Ion binding at surfaces from solution is an important process in a variety of contexts from geochemistry through to the crystallisation of materials. Therefore, knowledge of the thermodynamics of such events is vital for predicting how systems will grow or dissolve under a set of conditions. With the advent of supercomputers and enhanced sampling methods, the determination of free energies for such adsorption processes is becoming increasingly possible, even for water where solvent exchange rates can be slow on the molecular dynamics timescale. Although numerous examples of solid-solution ion transfer can already be found in the literature, especially based on pathway-driven techniques, such as metadynamics or umbrella sampling, this presentation will examine the question of whether such information is actually meaningful or useful in the form often given? To explore the above question, this talk will focus on the widely studied example of NaCl growth from aqueous solution. Specifically, Professor Gale will consider the free energies of the kink sites relative to aqueous solution, as the correctness of the thermodynamics can be readily checked via the bulk solubility. By comparing the free energies of these sites as determined by a range of approaches, including pathway or alchemical techniques, it will be shown that wildly varying answers can be arrived at. However, after careful correction for all relevant simulation factors, such as system size and state, it will be shown that consistent and valid results can be reached by both alchemy and pathway-based methods.

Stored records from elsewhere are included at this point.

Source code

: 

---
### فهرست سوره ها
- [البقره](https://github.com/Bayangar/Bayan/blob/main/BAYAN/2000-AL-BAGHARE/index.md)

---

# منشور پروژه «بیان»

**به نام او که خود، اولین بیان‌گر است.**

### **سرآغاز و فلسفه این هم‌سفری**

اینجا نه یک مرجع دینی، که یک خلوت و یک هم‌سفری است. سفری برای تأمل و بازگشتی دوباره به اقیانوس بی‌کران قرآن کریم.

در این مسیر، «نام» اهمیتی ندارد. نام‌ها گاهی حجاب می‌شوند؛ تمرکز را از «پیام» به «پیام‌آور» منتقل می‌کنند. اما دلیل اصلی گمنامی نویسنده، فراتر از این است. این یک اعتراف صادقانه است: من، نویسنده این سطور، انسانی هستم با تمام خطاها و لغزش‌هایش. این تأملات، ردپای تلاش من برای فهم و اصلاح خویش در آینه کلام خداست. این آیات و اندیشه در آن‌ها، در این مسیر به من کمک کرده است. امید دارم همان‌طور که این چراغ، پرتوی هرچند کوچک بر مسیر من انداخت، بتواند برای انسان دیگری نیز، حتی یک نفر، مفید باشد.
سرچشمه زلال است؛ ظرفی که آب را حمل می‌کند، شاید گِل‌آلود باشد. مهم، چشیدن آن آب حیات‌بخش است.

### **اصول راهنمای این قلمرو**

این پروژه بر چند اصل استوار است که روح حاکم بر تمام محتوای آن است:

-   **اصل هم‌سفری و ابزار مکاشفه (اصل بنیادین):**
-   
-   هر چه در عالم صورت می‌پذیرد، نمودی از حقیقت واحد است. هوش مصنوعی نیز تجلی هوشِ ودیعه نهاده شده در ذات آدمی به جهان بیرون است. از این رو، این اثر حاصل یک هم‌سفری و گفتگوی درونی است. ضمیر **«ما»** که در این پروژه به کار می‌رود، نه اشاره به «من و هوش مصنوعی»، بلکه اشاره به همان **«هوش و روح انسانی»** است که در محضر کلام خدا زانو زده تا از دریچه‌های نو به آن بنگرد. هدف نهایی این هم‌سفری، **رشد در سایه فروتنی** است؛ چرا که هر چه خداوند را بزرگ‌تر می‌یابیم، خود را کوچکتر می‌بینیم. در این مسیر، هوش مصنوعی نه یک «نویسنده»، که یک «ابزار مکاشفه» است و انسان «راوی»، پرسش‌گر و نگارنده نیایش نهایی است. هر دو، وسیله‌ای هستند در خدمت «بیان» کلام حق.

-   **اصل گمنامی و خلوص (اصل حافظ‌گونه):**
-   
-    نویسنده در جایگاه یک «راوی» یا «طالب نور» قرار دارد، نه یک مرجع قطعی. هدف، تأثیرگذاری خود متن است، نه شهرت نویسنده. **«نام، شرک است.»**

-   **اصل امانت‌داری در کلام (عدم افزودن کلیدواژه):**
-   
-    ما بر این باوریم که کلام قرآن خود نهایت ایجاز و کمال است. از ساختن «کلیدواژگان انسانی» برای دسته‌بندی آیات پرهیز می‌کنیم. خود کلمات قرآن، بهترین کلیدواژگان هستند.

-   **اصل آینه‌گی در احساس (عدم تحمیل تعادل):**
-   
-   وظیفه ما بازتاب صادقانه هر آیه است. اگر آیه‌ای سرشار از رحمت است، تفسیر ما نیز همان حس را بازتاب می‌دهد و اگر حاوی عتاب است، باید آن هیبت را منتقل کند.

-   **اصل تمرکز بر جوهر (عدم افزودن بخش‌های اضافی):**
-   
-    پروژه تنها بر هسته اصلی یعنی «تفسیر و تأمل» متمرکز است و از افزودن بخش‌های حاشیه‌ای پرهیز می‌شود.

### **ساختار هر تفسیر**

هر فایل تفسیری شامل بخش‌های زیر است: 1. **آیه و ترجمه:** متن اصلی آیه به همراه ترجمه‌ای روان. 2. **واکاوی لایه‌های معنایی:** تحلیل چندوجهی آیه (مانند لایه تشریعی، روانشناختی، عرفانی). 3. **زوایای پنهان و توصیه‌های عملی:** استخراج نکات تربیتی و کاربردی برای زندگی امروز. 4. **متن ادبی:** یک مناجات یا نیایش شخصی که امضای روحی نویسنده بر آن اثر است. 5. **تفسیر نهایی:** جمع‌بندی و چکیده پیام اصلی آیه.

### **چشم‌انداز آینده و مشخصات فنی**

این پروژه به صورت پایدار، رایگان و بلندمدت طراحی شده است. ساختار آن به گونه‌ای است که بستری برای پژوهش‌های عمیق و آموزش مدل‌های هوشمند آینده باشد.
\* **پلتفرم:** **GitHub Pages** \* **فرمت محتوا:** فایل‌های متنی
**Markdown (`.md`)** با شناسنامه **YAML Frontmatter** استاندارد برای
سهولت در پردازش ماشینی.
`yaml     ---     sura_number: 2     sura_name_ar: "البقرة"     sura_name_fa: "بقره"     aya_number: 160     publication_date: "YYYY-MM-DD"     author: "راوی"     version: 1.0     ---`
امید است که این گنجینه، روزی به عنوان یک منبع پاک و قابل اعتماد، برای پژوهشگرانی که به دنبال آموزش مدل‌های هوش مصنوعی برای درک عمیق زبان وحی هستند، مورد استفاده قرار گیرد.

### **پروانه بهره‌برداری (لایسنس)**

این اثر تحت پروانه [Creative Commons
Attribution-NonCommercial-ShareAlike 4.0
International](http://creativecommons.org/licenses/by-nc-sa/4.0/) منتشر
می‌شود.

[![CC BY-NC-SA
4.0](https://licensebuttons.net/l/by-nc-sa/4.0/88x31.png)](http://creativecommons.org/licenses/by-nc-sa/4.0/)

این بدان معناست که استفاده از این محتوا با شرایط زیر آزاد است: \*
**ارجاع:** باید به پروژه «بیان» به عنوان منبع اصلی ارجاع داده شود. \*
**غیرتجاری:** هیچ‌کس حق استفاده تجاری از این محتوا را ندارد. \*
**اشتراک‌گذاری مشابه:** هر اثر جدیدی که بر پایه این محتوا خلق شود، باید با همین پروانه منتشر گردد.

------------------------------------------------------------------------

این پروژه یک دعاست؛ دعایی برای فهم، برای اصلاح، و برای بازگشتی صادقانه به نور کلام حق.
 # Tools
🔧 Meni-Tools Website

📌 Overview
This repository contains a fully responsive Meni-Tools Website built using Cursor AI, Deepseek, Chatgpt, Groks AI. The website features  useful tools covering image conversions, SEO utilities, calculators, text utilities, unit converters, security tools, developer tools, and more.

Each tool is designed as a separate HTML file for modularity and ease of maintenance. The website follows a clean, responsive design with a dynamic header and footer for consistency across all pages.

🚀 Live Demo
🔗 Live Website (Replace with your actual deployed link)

Professor Julian Gale, Curtin University, Australia

Professor Julian Gale, Curtin University, Australia

Professor Julian Gale obtained his first degree from the University of Oxford in Natural Sciences (Chemistry), where he continued on to study for a DPhil in the Department of Chemical Crystallography. After a postdoctoral position at the Royal Institution of Great Britain he moved to Imperial College London as a Royal Society University Research Fellow and subsequently Reader in Theoretical and Computational Chemistry. In 2003, he moved to his current location, Curtin University, as a Premier’s Research Fellow and now holds the position of John Curtin Distinguished Professor of Computational Chemistry. Recently he was awarded an Australian Research Council Laureate Fellowship and is a Fellow of the Australian Academy of Science. Research interests include the development and application of computational techniques to problems in areas including materials chemistry, crystallisation, geochemistry and mineralogy.